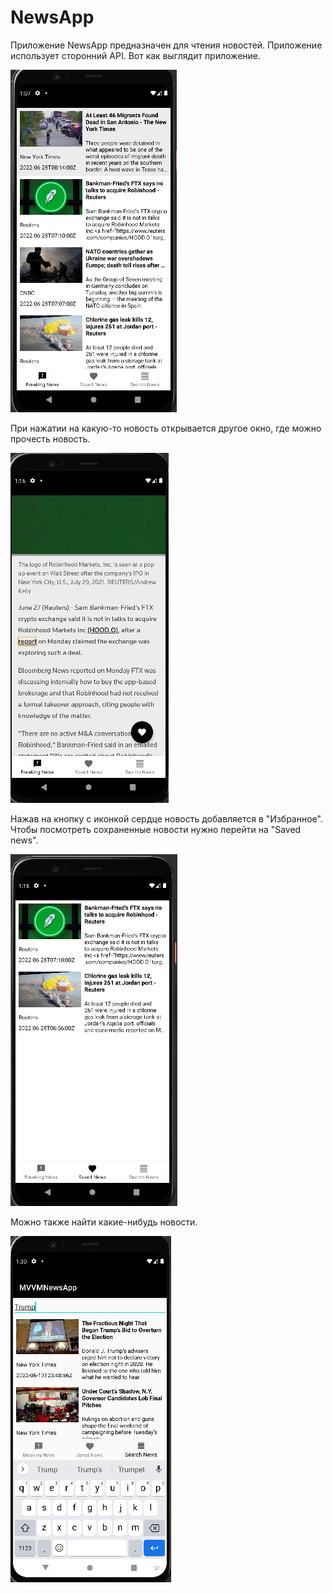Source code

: # NewsApp
Приложение NewsApp предназначен для чтения новостей. Приложение использует сторонний API.
Вот как выглядит приложение.

![](./images/picture1.png)

При нажатии на какую-то новость открывается другое окно, где можно прочесть новость.

![](./images/picture2.png)


Нажав на кнопку с иконкой сердце новость добавляется в "Избранное".
Чтобы посмотреть сохраненные новости нужно перейти на "Saved news".

![](./images/picture3.png)


Можно также найти какие-нибудь новости.

![](./images/picture4.png)
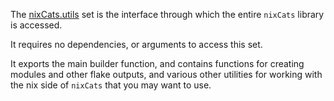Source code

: The [nixCats.utils](https://nixCats.org/nixCats_utils.html) set is the interface through which the entire `nixCats` library is accessed.

It requires no dependencies, or arguments to access this set.

It exports the main builder function, and contains functions for creating modules and other flake outputs,
and various other utilities for working with the nix side of `nixCats` that you may want to use.
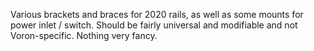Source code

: Various brackets and braces for 2020 rails, as well as some mounts for power inlet / switch. Should be fairly universal and modifiable and not Voron-specific. Nothing very fancy.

------------------------------------

• **Exercise prompt**
Say again, word for word, the lines beginning at the top of the data and ending with the line that has "library is accessed.". Skip the pictures.

• **Exercise solution**
Source code

: # NewsApp
Приложение NewsApp предназначен для чтения новостей. Приложение использует сторонний API.
Вот как выглядит приложение.

![](./images/picture1.png)

При нажатии на какую-то новость открывается другое окно, где можно прочесть новость.

![](./images/picture2.png)


Нажав на кнопку с иконкой сердце новость добавляется в "Избранное".
Чтобы посмотреть сохраненные новости нужно перейти на "Saved news".

![](./images/picture3.png)


Можно также найти какие-нибудь новости.

![](./images/picture4.png)
Source code

: The [nixCats.utils](https://nixCats.org/nixCats_utils.html) set is the interface through which the entire `nixCats` library is accessed.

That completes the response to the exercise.